- Born: September 6, 1902 Boston, Massachusetts, U.S.
- Died: January 18, 1994 (aged 91) Lexington, Massachusetts, U.S.
- Education: Harvard University
- Awards: Paleontological Society Medal (1975)
- Scientific career
- Fields: Entomology, paleontology
- Thesis: The fossil ants of North America (1929)
- Doctoral advisor: William Morton Wheeler
- Doctoral students: E. O. Wilson

= Frank M. Carpenter =

American paleontologist

Frank Morton Carpenter (September 6, 1902 – January 18, 1994) was an American entomologist and paleontologist. He received his PhD from Harvard University, and was curator of fossil insects at the Harvard Museum of Comparative Zoology for 60 years. He studied the Permian fossil insects of Elmo, Kansas, and compared the North American fossil insect fauna with Paleozoic taxa known from elsewhere in the world. A careful and methodical worker, he used venation and mouthparts to determine the relationships of fossil taxa, and was author of the Treatise volume on Insects. He reduced the number of extinct insect orders then described from about fifty to nine.

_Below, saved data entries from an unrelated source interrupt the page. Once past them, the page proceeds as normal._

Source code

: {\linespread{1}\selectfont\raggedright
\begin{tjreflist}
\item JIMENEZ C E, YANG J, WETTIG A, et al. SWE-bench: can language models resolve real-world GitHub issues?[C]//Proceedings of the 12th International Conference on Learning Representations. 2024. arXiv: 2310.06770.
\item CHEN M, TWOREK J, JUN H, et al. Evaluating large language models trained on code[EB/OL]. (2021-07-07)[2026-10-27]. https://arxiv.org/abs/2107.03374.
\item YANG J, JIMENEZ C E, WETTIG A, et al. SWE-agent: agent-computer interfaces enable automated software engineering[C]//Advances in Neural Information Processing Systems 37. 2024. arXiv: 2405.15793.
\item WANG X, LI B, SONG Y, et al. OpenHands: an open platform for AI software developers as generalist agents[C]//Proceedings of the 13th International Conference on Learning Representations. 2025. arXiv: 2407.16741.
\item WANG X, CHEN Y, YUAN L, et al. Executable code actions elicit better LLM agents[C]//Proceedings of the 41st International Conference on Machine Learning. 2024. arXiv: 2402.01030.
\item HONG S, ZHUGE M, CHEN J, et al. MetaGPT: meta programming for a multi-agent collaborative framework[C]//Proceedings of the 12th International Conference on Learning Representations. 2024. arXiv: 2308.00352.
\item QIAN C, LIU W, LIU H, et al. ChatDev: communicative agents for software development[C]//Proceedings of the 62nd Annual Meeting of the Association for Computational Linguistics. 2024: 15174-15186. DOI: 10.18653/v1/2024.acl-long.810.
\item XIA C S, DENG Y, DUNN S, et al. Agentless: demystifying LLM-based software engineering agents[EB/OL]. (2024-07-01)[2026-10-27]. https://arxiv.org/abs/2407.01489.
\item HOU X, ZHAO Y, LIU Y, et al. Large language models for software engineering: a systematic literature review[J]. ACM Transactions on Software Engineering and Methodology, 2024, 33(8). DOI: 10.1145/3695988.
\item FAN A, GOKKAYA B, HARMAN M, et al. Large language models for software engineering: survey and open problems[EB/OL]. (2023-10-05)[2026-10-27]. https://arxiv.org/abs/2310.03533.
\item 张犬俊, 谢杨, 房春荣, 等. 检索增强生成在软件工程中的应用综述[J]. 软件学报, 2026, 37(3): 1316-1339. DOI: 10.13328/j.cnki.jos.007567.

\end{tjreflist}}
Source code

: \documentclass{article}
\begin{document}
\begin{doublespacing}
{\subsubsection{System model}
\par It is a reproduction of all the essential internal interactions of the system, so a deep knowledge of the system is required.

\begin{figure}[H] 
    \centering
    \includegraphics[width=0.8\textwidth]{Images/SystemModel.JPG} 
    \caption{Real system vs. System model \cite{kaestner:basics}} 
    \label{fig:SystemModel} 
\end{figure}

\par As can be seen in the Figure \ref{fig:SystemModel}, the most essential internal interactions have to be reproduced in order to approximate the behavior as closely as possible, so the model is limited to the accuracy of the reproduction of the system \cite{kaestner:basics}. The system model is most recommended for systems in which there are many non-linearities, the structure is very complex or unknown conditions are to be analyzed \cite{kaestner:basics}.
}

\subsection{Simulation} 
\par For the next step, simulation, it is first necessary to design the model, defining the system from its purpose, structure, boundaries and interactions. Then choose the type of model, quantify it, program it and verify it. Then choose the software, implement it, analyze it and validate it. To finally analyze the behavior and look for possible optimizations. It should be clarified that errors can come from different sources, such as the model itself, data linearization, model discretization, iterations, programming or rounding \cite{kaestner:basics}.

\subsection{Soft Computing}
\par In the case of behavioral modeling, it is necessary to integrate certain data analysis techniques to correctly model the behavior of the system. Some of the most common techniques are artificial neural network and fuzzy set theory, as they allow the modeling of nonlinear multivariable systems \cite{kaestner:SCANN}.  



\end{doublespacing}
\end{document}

Entomologists David Grimaldi and Michael S. Engel consider him "the most influential paleoentomologist of his generation" (Grimaldi and Engel 2005 p. 143). He has been memorialized frequently with patronyms, including the hanging fly Bittacus carpenteri Cheng, 1957, the fossil parasitic wasp Carpenteriana tumida Yoshimoto, 1975, the fossil snakefly Fibla carpenteri Engel, 1995, the fossil ant Protrechina carpenteri Wilson, 1985, and the caddisfly Rhyacophila carpenteri Milne, 1936. He also taught at the Harvard Extension School.

Carpenter was elected in 1938 a fellow of the Entomological Society of America.